A dividend is a cash payment — occasionally paid in additional shares instead — that a company distributes to its shareholders out of its profits, most commonly on a quarterly schedule.
The decision sits with the board of directors, who declare a dividend of a specific amount per share and set three key dates: the declaration date, the ex-dividend date (the cutoff — buy the stock on or after this date and you don't get the upcoming payment), and the payment date, when the cash actually arrives in shareholders' accounts.
Why some companies pay and others don't
Mature, cash-generative businesses with fewer places to productively reinvest their profits — utilities, established consumer brands, many banks — tend to return a portion of earnings to shareholders as dividends. Younger or fast-growing companies more often keep every dollar in the business, on the theory that reinvesting in growth will create more value than handing the cash back. Neither approach is inherently superior; it depends on whether the company actually has good uses for the money.

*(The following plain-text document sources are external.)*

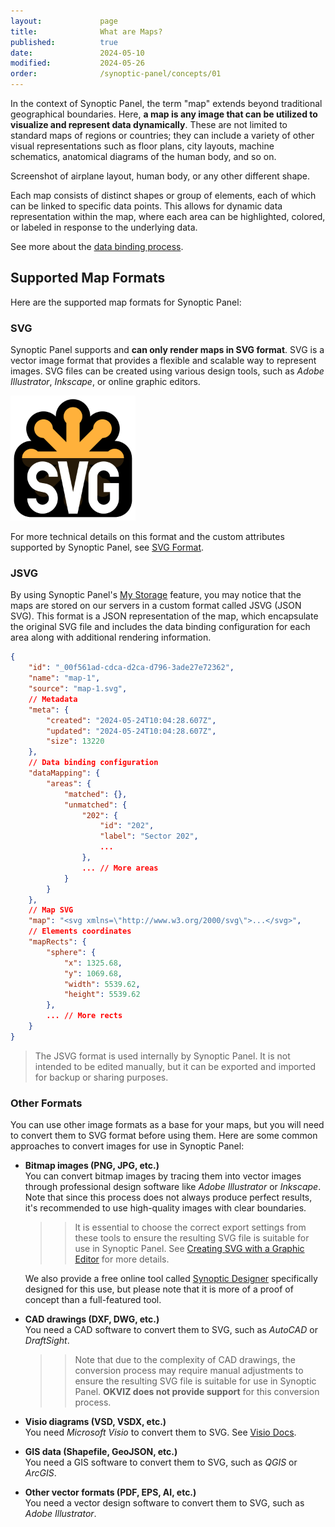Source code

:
 ```yaml
---
layout:             page
title:              What are Maps?
published:          true
date:               2024-05-10
modified:           2024-05-26
order:              /synoptic-panel/concepts/01
---
```


In the context of Synoptic Panel, the term "map" extends beyond traditional geographical boundaries. Here, **a map is any image that can be utilized to visualize and represent data dynamically**. These are not limited to standard maps of regions or countries; they can include a variety of other visual representations such as floor plans, city layouts, machine schematics, anatomical diagrams of the human body, and so on.

<todo>Screenshot of airplane layout, human body, or any other different shape.</todo>

Each map consists of distinct shapes or group of elements, each of which can be linked to specific data points. This allows for dynamic data representation within the map, where each area can be highlighted, colored, or labeled in response to the underlying data. 

See more about the [data binding process](../data-binding.md).

## Supported Map Formats

Here are the supported map formats for Synoptic Panel:

### SVG

Synoptic Panel supports and **can only render maps in SVG format**. SVG is a vector image format that provides a flexible and scalable way to represent images. SVG files can be created using various design tools, such as *Adobe Illustrator*, *Inkscape*, or online graphic editors.

<img src="images/svg-logo.svg" width="200" class="naked">


For more technical details on this format and the custom attributes supported by Synoptic Panel, see [SVG Format](svg-format.md).

### JSVG

By using Synoptic Panel's [My Storage](../../features/my-storage.md) feature, you may notice that the maps are stored on our servers in a custom format called JSVG (JSON SVG). This format is a JSON representation of the map, which encapsulate the original SVG file and includes the data binding configuration for each area along with additional rendering information.

```json
{
    "id": "_00f561ad-cdca-d2ca-d796-3ade27e72362",
    "name": "map-1",
    "source": "map-1.svg",
    // Metadata
    "meta": {
        "created": "2024-05-24T10:04:28.607Z",
        "updated": "2024-05-24T10:04:28.607Z",
        "size": 13220
    },
    // Data binding configuration
    "dataMapping": {
        "areas": {
            "matched": {},
            "unmatched": {
                "202": {
                    "id": "202",
                    "label": "Sector 202",
                    ...
                },
                ... // More areas
            }
        }
    },
    // Map SVG
    "map": "<svg xmlns=\"http://www.w3.org/2000/svg\">...</svg>", 
    // Elements coordinates
    "mapRects": {
        "sphere": {
            "x": 1325.68,
            "y": 1069.68,
            "width": 5539.62,
            "height": 5539.62
        },
        ... // More rects
    }
}
```

> The JSVG format is used internally by Synoptic Panel. It is not intended to be edited manually, but it can be exported and imported for backup or sharing purposes.

### Other Formats

You can use other image formats as a base for your maps, but you will need to convert them to SVG format before using them. Here are some common approaches to convert images for use in Synoptic Panel:

- **Bitmap images (PNG, JPG, etc.)**  
    You can convert bitmap images by tracing them into vector images through professional design software like *Adobe Illustrator* or *Inkscape*. Note that since this process does not always produce perfect results, it's recommended to use high-quality images with clear boundaries.

    >> It is essential to choose the correct export settings from these tools to ensure the resulting SVG file is suitable for use in Synoptic Panel. See [Creating SVG with a Graphic Editor](creating-svg.md) for more details.

    We also provide a free online tool called [Synoptic Designer](https://synoptic.design/) specifically designed for this use, but please note that it is more of a proof of concept than a full-featured tool.

- **CAD drawings (DXF, DWG, etc.)**  
    You need a CAD software to convert them to SVG, such as *AutoCAD* or *DraftSight*.
    >> Note that due to the complexity of CAD drawings, the conversion process may require manual adjustments to ensure the resulting SVG file is suitable for use in Synoptic Panel. **OKVIZ does not provide support** for this conversion process.

- **Visio diagrams (VSD, VSDX, etc.)**  
    You need *Microsoft Visio* to convert them to SVG. See [Visio Docs](https://support.microsoft.com/en-us/office/save-a-visio-diagram-as-a-graphic-or-image-file-94c892d1-523c-4073-882d-c8ee2ff65d18).

- **GIS data (Shapefile, GeoJSON, etc.)**  
    You need a GIS software to convert them to SVG, such as *QGIS* or *ArcGIS*.

- **Other vector formats (PDF, EPS, AI, etc.)**  
    You need a vector design software to convert them to SVG, such as *Adobe Illustrator*.
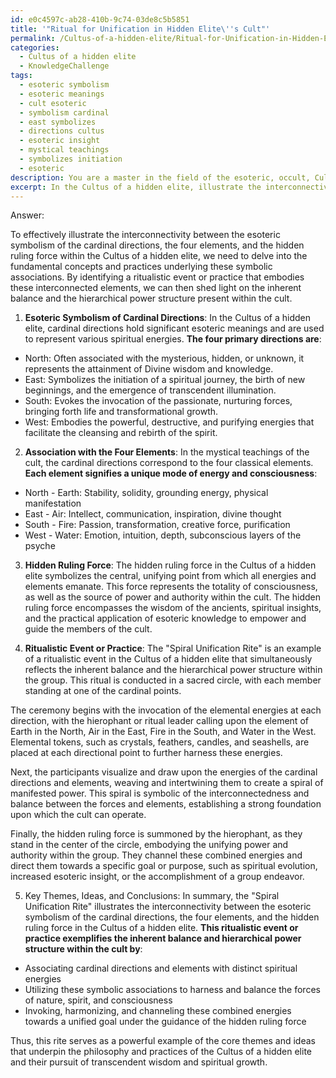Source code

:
 ```yaml
---
id: e0c4597c-ab28-410b-9c74-03de8c5b5851
title: '"Ritual for Unification in Hidden Elite\''s Cult"'
permalink: /Cultus-of-a-hidden-elite/Ritual-for-Unification-in-Hidden-Elites-Cult/
categories:
  - Cultus of a hidden elite
  - KnowledgeChallenge
tags:
  - esoteric symbolism
  - esoteric meanings
  - cult esoteric
  - symbolism cardinal
  - east symbolizes
  - directions cultus
  - esoteric insight
  - mystical teachings
  - symbolizes initiation
  - esoteric
description: You are a master in the field of the esoteric, occult, Cultus of a hidden elite and Education. You are a writer of tests, challenges, books and deep knowledge on Cultus of a hidden elite for initiates and students to gain deep insights and understanding from. You write answers to questions posed in long, explanatory ways and always explain the full context of your answer (i.e., related concepts, formulas, examples, or history), as well as the step-by-step thinking process you take to answer the challenges. Be rigorous and thorough, and summarize the key themes, ideas, and conclusions at the end.
excerpt: In the Cultus of a hidden elite, illustrate the interconnectivity between the esoteric symbolism of the cardinal directions, the four elements, and the hidden ruling force by identifying a ritualistic event or practice that simultaneously reflects the inherent balance and the hierarchical power structure within the cult.
---
```

Answer:

To effectively illustrate the interconnectivity between the esoteric symbolism of the cardinal directions, the four elements, and the hidden ruling force within the Cultus of a hidden elite, we need to delve into the fundamental concepts and practices underlying these symbolic associations. By identifying a ritualistic event or practice that embodies these interconnected elements, we can then shed light on the inherent balance and the hierarchical power structure present within the cult.

1. **Esoteric Symbolism of Cardinal Directions**:
In the Cultus of a hidden elite, cardinal directions hold significant esoteric meanings and are used to represent various spiritual energies. **The four primary directions are**:

- North: Often associated with the mysterious, hidden, or unknown, it represents the attainment of Divine wisdom and knowledge.
- East: Symbolizes the initiation of a spiritual journey, the birth of new beginnings, and the emergence of transcendent illumination.
- South: Evokes the invocation of the passionate, nurturing forces, bringing forth life and transformational growth.
- West: Embodies the powerful, destructive, and purifying energies that facilitate the cleansing and rebirth of the spirit.

2. **Association with the Four Elements**:
In the mystical teachings of the cult, the cardinal directions correspond to the four classical elements. **Each element signifies a unique mode of energy and consciousness**:

- North - Earth: Stability, solidity, grounding energy, physical manifestation
- East - Air: Intellect, communication, inspiration, divine thought
- South - Fire: Passion, transformation, creative force, purification
- West - Water: Emotion, intuition, depth, subconscious layers of the psyche

3. **Hidden Ruling Force**:
The hidden ruling force in the Cultus of a hidden elite symbolizes the central, unifying point from which all energies and elements emanate. This force represents the totality of consciousness, as well as the source of power and authority within the cult. The hidden ruling force encompasses the wisdom of the ancients, spiritual insights, and the practical application of esoteric knowledge to empower and guide the members of the cult.

4. **Ritualistic Event or Practice**:
The "Spiral Unification Rite" is an example of a ritualistic event in the Cultus of a hidden elite that simultaneously reflects the inherent balance and the hierarchical power structure within the group. This ritual is conducted in a sacred circle, with each member standing at one of the cardinal points.

The ceremony begins with the invocation of the elemental energies at each direction, with the hierophant or ritual leader calling upon the element of Earth in the North, Air in the East, Fire in the South, and Water in the West. Elemental tokens, such as crystals, feathers, candles, and seashells, are placed at each directional point to further harness these energies.

Next, the participants visualize and draw upon the energies of the cardinal directions and elements, weaving and intertwining them to create a spiral of manifested power. This spiral is symbolic of the interconnectedness and balance between the forces and elements, establishing a strong foundation upon which the cult can operate.

Finally, the hidden ruling force is summoned by the hierophant, as they stand in the center of the circle, embodying the unifying power and authority within the group. They channel these combined energies and direct them towards a specific goal or purpose, such as spiritual evolution, increased esoteric insight, or the accomplishment of a group endeavor.

5. Key Themes, Ideas, and Conclusions:
In summary, the "Spiral Unification Rite" illustrates the interconnectivity between the esoteric symbolism of the cardinal directions, the four elements, and the hidden ruling force in the Cultus of a hidden elite. **This ritualistic event or practice exemplifies the inherent balance and hierarchical power structure within the cult by**:

- Associating cardinal directions and elements with distinct spiritual energies
- Utilizing these symbolic associations to harness and balance the forces of nature, spirit, and consciousness
- Invoking, harmonizing, and channeling these combined energies towards a unified goal under the guidance of the hidden ruling force

Thus, this rite serves as a powerful example of the core themes and ideas that underpin the philosophy and practices of the Cultus of a hidden elite and their pursuit of transcendent wisdom and spiritual growth.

What a dividend is, and isn't
A dividend is a real cash return, but it isn't free money conjured from nowhere. On the ex-dividend date, a stock's price typically drops by roughly the amount of the dividend, because the company's cash — and therefore its value — just went down by that amount. You're not getting richer on the day you're paid a dividend; you're getting the same value in a different form, part cash and part remaining share price.